Good Housekeeping Seal of Approval

My mother kept a clean house. How she did this with working full time and raising three kids is beyond me. This was the fifties and though a man's home was his kingdom, it was the woman who maintained that kingdom. My father, who also worked full time, would come home and plop himself in his leather chair, awaiting his dinner and a relaxing television dominated evening. “I'm tired; I've had a long day,” he'd assert. Mothers and wives were not allowed to be tired at the end of their long days.

My mother was extremely neat and organized. I remember discovering after my father's death a metal file box. Inside this box my mother kept all the house and insurance papers, the bill and tax receipts. Though my father constantly criticized my mother for being weak and incompetent, it was my mother who ran our household.

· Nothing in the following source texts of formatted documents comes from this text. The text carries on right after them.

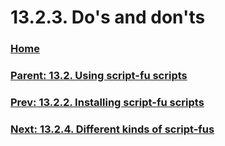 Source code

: # 13.2.3. Do's and don'ts

### [Home](./00-home.md)
### [Parent: 13.2. Using script-fu scripts](./13-02-00-using-script-fu-scripts.md)
### [Prev: 13.2.2. Installing script-fu scripts](./13-02-02-installing-script-fu-scripts.md)
### [Next: 13.2.4. Different kinds of script-fus](./13-02-04-different-kinds-of-script-fus.md)
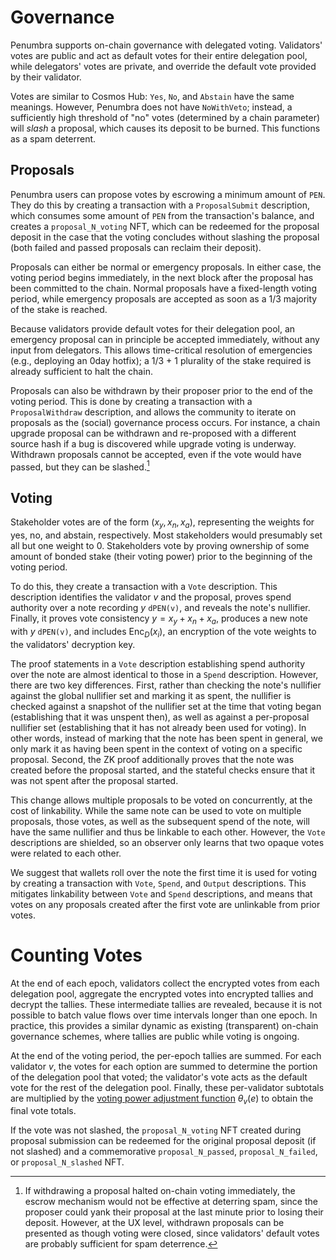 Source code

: # Governance

Penumbra supports on-chain governance with delegated voting.  Validators' votes
are public and act as default votes for their entire delegation pool, while
delegators' votes are private, and override the default vote provided by their
validator.

Votes are similar to Cosmos Hub: `Yes`, `No`, and `Abstain` have the same meanings.
However, Penumbra does not have `NoWithVeto`; instead, a sufficiently high threshold
of "no" votes (determined by a chain parameter) will _slash_ a proposal, which causes
its deposit to be burned. This functions as a spam deterrent.

## Proposals

Penumbra users can propose votes by escrowing a minimum amount of `PEN`.  They
do this by creating a transaction with a `ProposalSubmit` description, which
consumes some amount of `PEN` from the transaction's balance, and creates a
`proposal_N_voting` NFT, which can be redeemed for the proposal deposit in the case
that the voting concludes without slashing the proposal (both failed and passed
proposals can reclaim their deposit).

Proposals can either be normal or emergency proposals.  In either case, the
voting period begins immediately, in the next block after the proposal has been
committed to the chain.  Normal proposals have a fixed-length voting period,
while emergency proposals are accepted as soon as a 1/3 majority of the stake is
reached.

Because validators provide default votes for their delegation pool, an emergency
proposal can in principle be accepted immediately, without any input from
delegators. This allows time-critical resolution of emergencies (e.g., deploying
an 0day hotfix); a 1/3 + 1 plurality of the stake required is already sufficient to
halt the chain.

Proposals can also be withdrawn by their proposer prior to the end of the voting
period.  This is done by creating a transaction with a `ProposalWithdraw`
description, and allows the community to iterate on proposals as the (social)
governance process occurs.  For instance, a chain upgrade proposal can be
withdrawn and re-proposed with a different source hash if a bug is discovered
while upgrade voting is underway.  Withdrawn proposals cannot be accepted, even
if the vote would have passed, but they can be slashed.[^1]

## Voting

Stakeholder votes are of the form $(x_y, x_n, x_a)$, representing the
weights for yes, no, and abstain, respectively.  Most stakeholders would
presumably set all but one weight to $0$.  Stakeholders vote by proving
ownership of some amount of bonded stake (their voting power) prior to the
beginning of the voting period.

To do this, they create a transaction with a `Vote` description.  This
description identifies the validator $v$ and the proposal, proves spend
authority over a note recording $y$ `dPEN(v)`, and reveals the note's nullifier.
Finally, it proves vote consistency $y = x_y + x_n + x_a$, produces a new
note with $y$ `dPEN(v)`, and includes $\operatorname{Enc}_D(x_i)$, an encryption
of the vote weights to the validators' decryption key.

The proof statements in a `Vote` description establishing spend authority over
the note are almost identical to those in a `Spend` description.  However, there
are two key differences.  First, rather than checking the note's
nullifier against the global nullifier set and marking it as spent, the
nullifier is checked against a snapshot of the nullifier set at the time that
voting began (establishing that it was unspent then), as well as against a
per-proposal nullifier set (establishing that it has not already been used for
voting).  In other words, instead of marking that the note has been spent in
general, we only mark it as having been spent in the context of voting on a
specific proposal. Second, the ZK proof additionally proves that the note was
created before the proposal started, and the stateful checks ensure that it was not
spent after the proposal started.

This change allows multiple proposals to be voted on concurrently, at the cost
of linkability.  While the same note can be used to vote on multiple proposals,
those votes, as well as the subsequent spend of the note, will have the same
nullifier and thus be linkable to each other.  However, the `Vote` descriptions
are shielded, so an observer only learns that two opaque votes were related to
each other.

We suggest that wallets roll over the note the first time it is used for voting
by creating a transaction with `Vote`, `Spend`, and `Output` descriptions.  This
mitigates linkability between `Vote` and `Spend` descriptions, and means that
votes on any proposals created after the first vote are unlinkable from prior
votes.

# Counting Votes

At the end of each epoch, validators collect the encrypted votes from each
delegation pool, aggregate the encrypted votes into encrypted tallies and
decrypt the tallies.  These intermediate tallies are revealed, because it is not
possible to batch value flows over time intervals longer than one epoch.  In
practice, this provides a similar dynamic as existing (transparent) on-chain
governance schemes, where tallies are public while voting is ongoing.

At the end of the voting period, the per-epoch tallies are summed.  For each
validator $v$, the votes for each option are summed to determine the portion of
the delegation pool that voted; the validator's vote acts as the default vote
for the rest of the delegation pool.  Finally, these per-validator subtotals are
multiplied by the [voting power adjustment function](../stake/voting-power.md)
$\theta_v(e)$ to obtain the final vote totals.

If the vote was not slashed, the `proposal_N_voting` NFT created during proposal
submission can be redeemed for the original proposal deposit (if not slashed)
and a commemorative `proposal_N_passed`, `proposal_N_failed`, or `proposal_N_slashed`
NFT.

[^1]: If withdrawing a proposal halted on-chain voting immediately, the escrow
mechanism would not be effective at deterring spam, since the proposer could
yank their proposal at the last minute prior to losing their deposit.  However,
at the UX level, withdrawn proposals can be presented as though voting were
closed, since validators' default votes are probably sufficient for spam
deterrence.
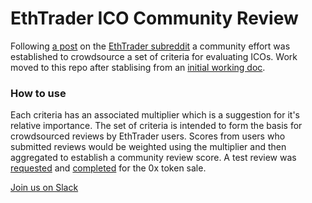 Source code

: # EthTrader ICO Community Review

Following [a post](https://www.reddit.com/r/ethtrader/comments/6o2duw/eth_trader_ico_rating_service_criterion_what/) on the [EthTrader subreddit](https://www.reddit.com/r/ethtrader/) a community effort was established to crowdsource a set of criteria for evaluating ICOs. Work moved to this repo after stablising from an [initial working doc](https://docs.google.com/document/d/1oWqyVMKQ0-oAJPxNLAWiclqkHHH3TRV_J4dLI6zu6tQ).


### How to use

Each criteria has an associated multiplier which is a suggestion for it's relative importance. The set of criteria is intended to form the basis for crowdsourced reviews by EthTrader users. Scores from users who submitted reviews would be weighted using the multiplier and then aggregated to establish a community review score. A test review was [requested](https://www.reddit.com/r/ethtrader/comments/6tg8up/ethtrader_ico_review_for_project_0x_the_form/) and [completed](https://www.reddit.com/r/ethtrader/comments/6to94g/project_0x_ethtrader_ico_review/) for the 0x token sale.

[Join us on Slack](https://icoreview.slack.com)
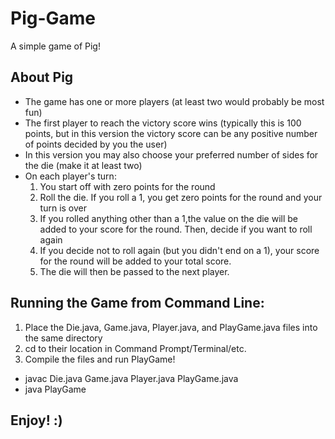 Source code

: # Pig-Game
A simple game of Pig!

## About Pig
- The game has one or more players (at least two would probably be most fun)
- The first player to reach the victory score wins (typically this is 100 points, but in this version the victory score can be any positive number of points decided by you the user)
- In this version you may also choose your preferred number of sides for the die (make it at least two)
- On each player's turn:
    1. You start off with zero points for the round
    2. Roll the die. If you roll a 1, you get zero points for the round and your turn is over
    3. If you rolled anything other than a 1,the value on the die will be added to your score for the round. Then, decide if you want to roll again
    4. If you decide not to roll again (but you didn't end on a 1), your score for the round will be added to your total score.
    5. The die will then be passed to the next player.
    
## Running the Game from Command Line:

1) Place the Die.java, Game.java, Player.java, and PlayGame.java files into the same directory
2) cd to their location in Command Prompt/Terminal/etc.
3) Compile the files and run PlayGame!

- javac Die.java Game.java Player.java PlayGame.java
- java PlayGame

## Enjoy! :)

As most daughters vow, I swore I would never be like my mother. But women absorb their culture's values and pronouncements through their thin-skinned pores whether we are aware of this media saturation or not. If I haven't done the dishes the night before, every morning I have to do the sink's dishes before I can begin my day. And I have to walk around my house and pick up stray hats and dropped clothing or rearrange crooked pillows. When my husband and I first lived together, he'd drop his garments everywhere. This sent red flags flying from my psyche and I had to get him a wicker laundry basket.

I ran a home child care program for nearly eight years and every morning parents arrived to a tidy and orderly living environment. It's not to say that my daughter and the other children didn't make messes and have fun, but my days had to start “put back together” and anew.

My nest is empty now and I dearly miss the hub bub and chaos of those children years. I even miss our dog and her shedding hairs and muddy paws. I find I vacuum and dust less. And trying to remove the “Hausfrau” label, I allow books to pile on tables, hats to live off hooks and even clothes to hang on chairs.

Still I see how deeply I am like my mother and how deeply I have accepted the calling of the fifties woman: My home is my castle and my home is my soul's center. I have wondered at my obsessive-compulsive need to have dishes done daily and to keep everything in its place. Am I as a woman to keep my place? I have a man who doesn't care how far a field I wander and who respects my moods and my intellect. We raised a daughter who is both similar to her mother and my opposite: daring to be herself, not influenced by media fashion and feminine hype, not worried about cleaning or tidying her living space. She and her girl friend recently moved in together. Already they have been to Home Depot and IKEA. I can't wait to see what their apartment looks like without the benefit of gender and with the benefit of a more alternative upbringing.

Was housework for my mother a form of meditative escape? Was it a way of keeping her turbulent life with a semi-violent, angry man under control? Lately I have noticed I rush into cleaning whenever emotional chaos ensues. When time-passage fears and anxieties begin to crowd my mind, my wiping away of dirt, my putting things away is something tangible I can do to reestablish my center. When the conservative, non-compassionate leanings of our American culture and the world's non-stop violence overwhelms me, I can sweep my concerns out the door, shake the negative dust from the rugs, or furiously scrub the kitchen floor.

Throughout her marriage my mother had few friends and only a handful of neighbors and coworkers to relate to. No one came over for dinner; no one sat down at our kitchen table to share a cup of tea. Her neat home, her family was all my mother had. I sit here wondering why my mother kept her house so clean when no one came over. My sister and I rarely made our beds and our clothes only occasionally reached the inside of our closet. My mother's frustration was always evident, but growing up we never matched her demands for neatness. The fact that my sister and I are both extremely tidy now is a miracle. Or is it?